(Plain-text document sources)
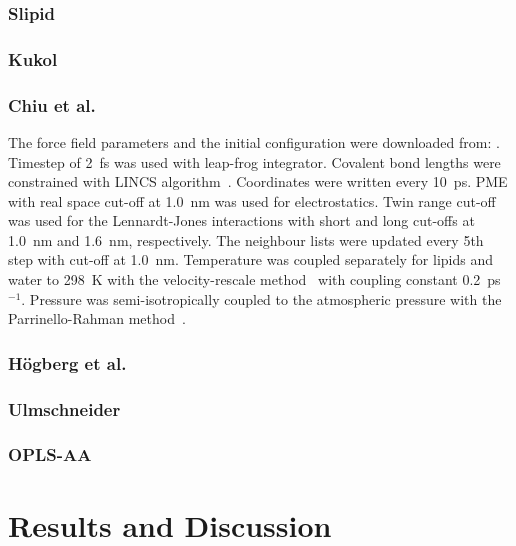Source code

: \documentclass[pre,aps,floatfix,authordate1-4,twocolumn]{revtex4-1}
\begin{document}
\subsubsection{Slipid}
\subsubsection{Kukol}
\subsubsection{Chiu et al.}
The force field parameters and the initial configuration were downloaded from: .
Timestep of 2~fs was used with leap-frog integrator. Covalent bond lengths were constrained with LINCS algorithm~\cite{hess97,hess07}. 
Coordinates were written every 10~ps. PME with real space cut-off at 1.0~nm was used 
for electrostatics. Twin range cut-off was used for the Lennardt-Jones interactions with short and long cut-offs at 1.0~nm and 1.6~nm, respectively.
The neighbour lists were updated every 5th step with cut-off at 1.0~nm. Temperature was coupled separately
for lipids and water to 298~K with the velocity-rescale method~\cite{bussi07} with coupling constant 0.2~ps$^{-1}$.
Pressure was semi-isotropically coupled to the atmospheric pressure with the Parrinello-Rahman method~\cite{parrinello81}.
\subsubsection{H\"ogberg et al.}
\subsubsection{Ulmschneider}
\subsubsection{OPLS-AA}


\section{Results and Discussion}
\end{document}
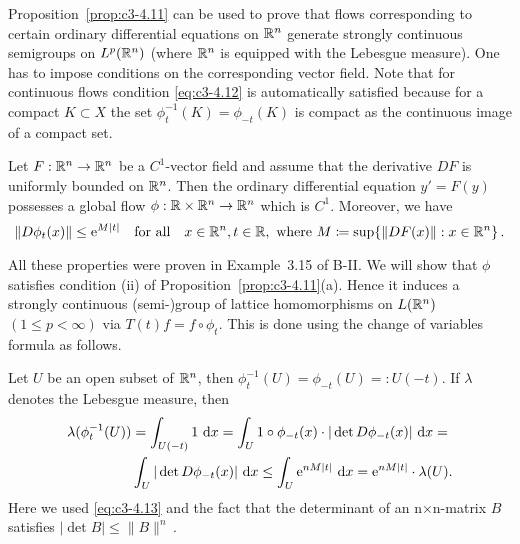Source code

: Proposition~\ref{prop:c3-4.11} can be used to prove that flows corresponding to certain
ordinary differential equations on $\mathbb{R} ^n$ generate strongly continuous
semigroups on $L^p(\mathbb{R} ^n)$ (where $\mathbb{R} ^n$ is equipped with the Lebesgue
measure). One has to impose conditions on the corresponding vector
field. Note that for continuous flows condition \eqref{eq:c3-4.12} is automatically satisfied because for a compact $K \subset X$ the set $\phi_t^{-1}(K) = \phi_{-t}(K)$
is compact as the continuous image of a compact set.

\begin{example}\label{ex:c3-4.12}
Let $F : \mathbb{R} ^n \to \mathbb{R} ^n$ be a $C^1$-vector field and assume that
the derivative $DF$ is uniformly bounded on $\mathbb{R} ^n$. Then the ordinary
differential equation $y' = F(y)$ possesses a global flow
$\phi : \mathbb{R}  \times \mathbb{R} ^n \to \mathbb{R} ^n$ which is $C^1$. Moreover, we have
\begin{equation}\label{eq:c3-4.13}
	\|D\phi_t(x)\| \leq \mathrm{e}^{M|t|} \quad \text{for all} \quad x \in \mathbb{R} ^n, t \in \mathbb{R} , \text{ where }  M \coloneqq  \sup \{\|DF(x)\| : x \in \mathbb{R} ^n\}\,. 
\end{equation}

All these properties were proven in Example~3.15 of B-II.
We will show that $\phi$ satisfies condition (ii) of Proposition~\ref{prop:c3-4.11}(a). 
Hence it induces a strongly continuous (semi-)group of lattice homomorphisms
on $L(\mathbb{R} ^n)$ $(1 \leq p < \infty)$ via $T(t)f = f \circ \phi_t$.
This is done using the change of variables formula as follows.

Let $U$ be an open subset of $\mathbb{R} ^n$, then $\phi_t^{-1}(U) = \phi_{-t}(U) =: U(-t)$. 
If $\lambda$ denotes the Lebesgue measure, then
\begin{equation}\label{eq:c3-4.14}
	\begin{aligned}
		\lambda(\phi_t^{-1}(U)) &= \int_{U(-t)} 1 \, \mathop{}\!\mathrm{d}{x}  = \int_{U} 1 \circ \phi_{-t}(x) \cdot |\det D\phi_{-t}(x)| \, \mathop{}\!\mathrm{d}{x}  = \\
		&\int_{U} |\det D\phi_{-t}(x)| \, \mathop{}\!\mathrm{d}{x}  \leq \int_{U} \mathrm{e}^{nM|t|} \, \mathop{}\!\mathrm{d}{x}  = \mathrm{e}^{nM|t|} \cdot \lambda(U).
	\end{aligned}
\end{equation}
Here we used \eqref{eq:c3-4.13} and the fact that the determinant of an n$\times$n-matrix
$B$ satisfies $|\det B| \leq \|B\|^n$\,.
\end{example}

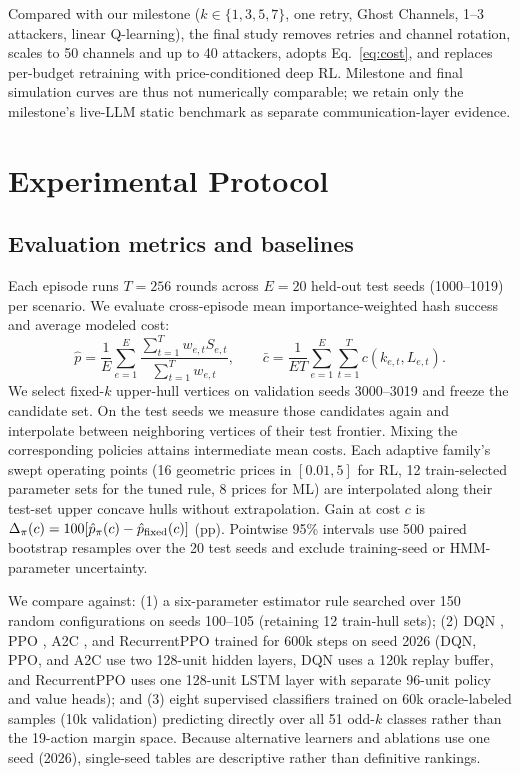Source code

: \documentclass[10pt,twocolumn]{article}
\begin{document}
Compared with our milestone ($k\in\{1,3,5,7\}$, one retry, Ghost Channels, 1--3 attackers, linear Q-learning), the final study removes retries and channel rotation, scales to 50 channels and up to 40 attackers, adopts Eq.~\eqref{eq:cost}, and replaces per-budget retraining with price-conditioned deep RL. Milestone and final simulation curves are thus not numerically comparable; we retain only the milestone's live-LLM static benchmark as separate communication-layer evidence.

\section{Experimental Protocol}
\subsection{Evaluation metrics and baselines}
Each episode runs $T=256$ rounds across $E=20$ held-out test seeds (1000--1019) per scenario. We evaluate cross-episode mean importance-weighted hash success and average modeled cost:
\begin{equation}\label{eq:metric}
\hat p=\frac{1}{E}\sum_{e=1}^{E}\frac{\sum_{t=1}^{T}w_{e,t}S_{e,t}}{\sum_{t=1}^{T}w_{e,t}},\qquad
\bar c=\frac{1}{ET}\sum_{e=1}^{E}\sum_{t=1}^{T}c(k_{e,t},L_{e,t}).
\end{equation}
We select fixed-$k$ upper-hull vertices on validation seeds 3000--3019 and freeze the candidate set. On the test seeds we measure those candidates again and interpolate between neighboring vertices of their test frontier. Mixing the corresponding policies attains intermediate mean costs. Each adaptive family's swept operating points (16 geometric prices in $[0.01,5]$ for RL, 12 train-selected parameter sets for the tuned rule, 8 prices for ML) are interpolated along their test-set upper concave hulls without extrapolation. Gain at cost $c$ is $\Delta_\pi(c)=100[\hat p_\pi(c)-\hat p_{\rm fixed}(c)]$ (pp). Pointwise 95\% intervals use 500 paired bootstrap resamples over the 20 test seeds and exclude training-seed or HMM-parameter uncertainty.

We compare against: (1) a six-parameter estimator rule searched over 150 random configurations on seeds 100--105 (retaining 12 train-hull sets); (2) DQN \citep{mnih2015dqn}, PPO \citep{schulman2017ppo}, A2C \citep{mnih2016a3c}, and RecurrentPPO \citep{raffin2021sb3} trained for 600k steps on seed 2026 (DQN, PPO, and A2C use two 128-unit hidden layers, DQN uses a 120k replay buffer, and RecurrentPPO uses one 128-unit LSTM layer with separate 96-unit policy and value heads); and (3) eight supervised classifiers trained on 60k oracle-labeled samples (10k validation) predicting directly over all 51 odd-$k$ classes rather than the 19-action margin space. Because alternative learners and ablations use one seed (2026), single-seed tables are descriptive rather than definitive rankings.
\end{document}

#### Exercise instructions:
Copy all lines of the records in which the string "subset" can be found.

#### Solved exercise:
field. Note that for continuous flows condition \eqref{eq:c3-4.12} is automatically satisfied because for a compact $K \subset X$ the set $\phi_t^{-1}(K) = \phi_{-t}(K)$
Let $U$ be an open subset of $\mathbb{R} ^n$, then $\phi_t^{-1}(U) = \phi_{-t}(U) =: U(-t)$. 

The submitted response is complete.